Me: This not having to hate the other team thing. Baseball is kind of fun.
Dad: Imagine that.
And it was.
Of course, it being a Fox televised game, we were treated to a stream of utter inanities on the part of a one Mr. Tim McCarver. Perhaps the most entertaining of which was the philosophical discussion he set forth when, after seeing Paul Byrd throw over to first to keep A.J. Pierzynski honest he asked, seemingly out of nowhere, “Why does A.J. run?” But it wasn’t the question so much as the tone. He asked it in such a reverent, awed tone one might say, “Do you take this woman?” or “Bless me, Father, for I have sinned.” He was positively wowed by this line of questioning.
It became a bit of a joke with us. Whenever someone would make a great play prompting the, “Wow, how did he do that?” question, one of us would inevitably say, “Yes, but the real question remains: Why does A.J. run?” You can only guess the fun we had when Pierzynski attempted to steal second, only to be gunned down by one of the Juggling Molina Brothers.
Oh, that’s another thing. We’ve decided – in our position as commissioners of Imaginary Baseball World – that Bengie, Jose and Yadier Molina should hereinafter be referred to as the “Juggling Molina Brothers.” And should the Angels meet the Cardinals in the World Series, they should entertain the crowd between innings by juggling chest protectors, helmets and shin guards. Maybe they could be lit on fire to really get the crowd into it. Their at bat music will also be changed to that circus song. You know the one, Do do doodle deedle do do do doo!
Aaaaanyway…Annette, Marianne and I also decided that if Theo and Bill Belichick ever teamed up on anything, they would rule the world. No one else would stand a chance. We even went so far as to invent an alternate sport for them to run. In which the players wear padding and the object is to knock the ball away from the other team. We went on like this for about twenty minutes without pause until I said, “Did we just invent rugby?”

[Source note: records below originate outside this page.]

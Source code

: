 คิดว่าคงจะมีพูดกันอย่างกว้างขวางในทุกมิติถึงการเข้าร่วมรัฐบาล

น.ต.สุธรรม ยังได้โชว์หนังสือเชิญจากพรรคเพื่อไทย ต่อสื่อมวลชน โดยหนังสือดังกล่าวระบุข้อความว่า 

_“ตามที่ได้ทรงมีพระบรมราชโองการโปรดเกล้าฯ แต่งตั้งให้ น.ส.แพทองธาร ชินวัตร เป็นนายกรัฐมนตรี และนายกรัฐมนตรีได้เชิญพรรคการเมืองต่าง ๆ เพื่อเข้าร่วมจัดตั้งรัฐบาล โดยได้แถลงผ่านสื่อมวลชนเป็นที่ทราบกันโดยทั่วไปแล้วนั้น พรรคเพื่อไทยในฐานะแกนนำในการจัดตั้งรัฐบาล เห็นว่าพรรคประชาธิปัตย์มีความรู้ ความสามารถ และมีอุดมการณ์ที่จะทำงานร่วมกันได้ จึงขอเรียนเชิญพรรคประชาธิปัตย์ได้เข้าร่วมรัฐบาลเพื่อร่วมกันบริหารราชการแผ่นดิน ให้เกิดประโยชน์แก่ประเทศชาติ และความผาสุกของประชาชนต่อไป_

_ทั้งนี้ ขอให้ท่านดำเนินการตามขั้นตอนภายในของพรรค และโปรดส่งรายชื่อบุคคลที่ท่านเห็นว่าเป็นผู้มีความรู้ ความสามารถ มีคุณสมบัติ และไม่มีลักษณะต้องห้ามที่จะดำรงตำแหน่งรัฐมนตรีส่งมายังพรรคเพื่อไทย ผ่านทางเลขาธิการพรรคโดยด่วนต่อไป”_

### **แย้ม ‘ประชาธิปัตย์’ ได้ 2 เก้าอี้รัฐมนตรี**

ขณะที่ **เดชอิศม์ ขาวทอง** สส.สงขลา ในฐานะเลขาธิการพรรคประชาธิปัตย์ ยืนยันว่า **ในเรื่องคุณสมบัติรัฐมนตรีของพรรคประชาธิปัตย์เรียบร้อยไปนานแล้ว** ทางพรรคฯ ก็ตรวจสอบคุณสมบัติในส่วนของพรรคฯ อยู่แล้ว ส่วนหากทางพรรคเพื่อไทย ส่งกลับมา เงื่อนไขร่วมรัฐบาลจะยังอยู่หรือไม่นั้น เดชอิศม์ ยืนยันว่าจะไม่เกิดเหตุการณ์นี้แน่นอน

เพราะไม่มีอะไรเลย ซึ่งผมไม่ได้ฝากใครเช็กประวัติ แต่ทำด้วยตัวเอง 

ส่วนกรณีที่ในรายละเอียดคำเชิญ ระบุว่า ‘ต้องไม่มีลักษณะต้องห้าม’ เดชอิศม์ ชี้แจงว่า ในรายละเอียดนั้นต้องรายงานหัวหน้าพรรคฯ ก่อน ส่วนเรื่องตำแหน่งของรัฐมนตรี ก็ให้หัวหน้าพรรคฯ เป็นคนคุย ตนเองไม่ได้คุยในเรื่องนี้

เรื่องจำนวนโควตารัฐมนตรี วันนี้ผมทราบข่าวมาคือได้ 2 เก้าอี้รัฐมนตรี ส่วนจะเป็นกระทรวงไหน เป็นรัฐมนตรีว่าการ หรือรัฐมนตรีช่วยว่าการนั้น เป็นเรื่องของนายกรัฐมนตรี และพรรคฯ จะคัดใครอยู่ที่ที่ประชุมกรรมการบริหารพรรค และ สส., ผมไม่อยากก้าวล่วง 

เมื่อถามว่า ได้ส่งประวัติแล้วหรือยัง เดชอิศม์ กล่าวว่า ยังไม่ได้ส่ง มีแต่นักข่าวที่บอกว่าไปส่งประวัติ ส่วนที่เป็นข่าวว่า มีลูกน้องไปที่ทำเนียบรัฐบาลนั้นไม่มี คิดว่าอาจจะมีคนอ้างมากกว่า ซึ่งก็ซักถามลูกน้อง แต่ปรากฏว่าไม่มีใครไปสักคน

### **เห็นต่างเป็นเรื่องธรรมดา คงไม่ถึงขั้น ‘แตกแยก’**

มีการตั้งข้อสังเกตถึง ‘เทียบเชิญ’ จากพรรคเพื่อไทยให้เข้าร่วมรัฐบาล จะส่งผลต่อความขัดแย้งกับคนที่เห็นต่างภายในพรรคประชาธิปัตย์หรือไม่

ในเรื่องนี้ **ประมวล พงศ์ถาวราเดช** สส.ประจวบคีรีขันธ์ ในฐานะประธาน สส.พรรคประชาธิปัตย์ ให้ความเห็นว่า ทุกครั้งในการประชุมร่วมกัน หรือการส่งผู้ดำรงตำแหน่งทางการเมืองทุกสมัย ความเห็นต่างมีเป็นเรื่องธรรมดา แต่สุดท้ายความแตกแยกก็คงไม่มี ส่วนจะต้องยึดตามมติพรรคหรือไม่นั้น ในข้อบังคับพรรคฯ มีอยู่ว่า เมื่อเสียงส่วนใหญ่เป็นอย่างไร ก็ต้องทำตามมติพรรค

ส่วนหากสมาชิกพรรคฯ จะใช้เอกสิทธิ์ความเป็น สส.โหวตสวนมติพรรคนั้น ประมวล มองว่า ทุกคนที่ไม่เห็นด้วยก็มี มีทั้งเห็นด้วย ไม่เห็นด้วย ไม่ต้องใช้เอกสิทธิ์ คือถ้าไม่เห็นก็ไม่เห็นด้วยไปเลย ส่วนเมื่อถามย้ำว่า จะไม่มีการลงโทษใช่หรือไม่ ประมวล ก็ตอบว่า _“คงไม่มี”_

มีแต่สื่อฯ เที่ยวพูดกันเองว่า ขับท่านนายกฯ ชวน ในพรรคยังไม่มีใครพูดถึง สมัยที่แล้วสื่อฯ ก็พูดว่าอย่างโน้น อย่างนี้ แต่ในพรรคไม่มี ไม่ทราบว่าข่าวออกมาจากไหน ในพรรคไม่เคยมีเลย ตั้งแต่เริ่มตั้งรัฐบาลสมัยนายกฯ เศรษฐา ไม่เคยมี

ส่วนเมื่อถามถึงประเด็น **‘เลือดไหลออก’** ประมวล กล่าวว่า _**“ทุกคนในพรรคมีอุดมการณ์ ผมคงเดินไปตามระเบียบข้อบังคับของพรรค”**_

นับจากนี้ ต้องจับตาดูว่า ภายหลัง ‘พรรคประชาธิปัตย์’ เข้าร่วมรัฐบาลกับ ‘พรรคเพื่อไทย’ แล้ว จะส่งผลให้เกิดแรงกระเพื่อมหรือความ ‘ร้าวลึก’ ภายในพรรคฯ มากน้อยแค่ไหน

“Huh,” Marianne said, “I think we did.”
“We so rule.” Annette confirmed.
Other things that would happen if we ran baseball:
- Lou Piniella is going to need to be drunk every time he appears in the broadcast booth from here on out. He was far too lucid last night and nary a base was tossed into right field. His hair even appeared to be combed. Next time, I want to see him gnawing on McCarver and calling Joe Buck “pretty boy.” Additionally, if we ever decide to form a softball team, Marianne gets to be our manager because she has the Lou Piniella Edition glove. Obviously, this will entail her sending people out to the mound to browbeat the pitcher because she’s too lazy and/or drunk to do it herself. At least she’s got the drunk part down.
- Curtis Leskanic and Dennis Eckersley will host a pre and post-game show every night. Tom Caron will sit between them, trying to make sense of the madness, wondering aloud where it all went wrong and openly swigging from a bottle of Jack Daniels. Leskanic will have to wear his kicky hat. Occasionally, Sam Horn will stick his head in the frame and scream “KaPOW!”
- All games in which McCarver is used as a commentator will require the use of the Tim McCarver Drinking Game. Whenever McCarver makes a completely unrelated statement (like, say, when he starts stringing together random words, “Fire truck, parking meter, orange, belt buckle, light socket.”), DRINK! Every time he mentions a random factoid that Fox backs up with video (like, say, the fact that Darin Erstad was a punter in college), DRINK! Every time the viewing audience can hear Joe Buck’s eyes rolling, DRINK! See? It’s fun and good times for everyone!
See? Giving yourself ultimate power over imaginary sports is fun! So I leave it to you, dear readers. What would you do if you ran baseball?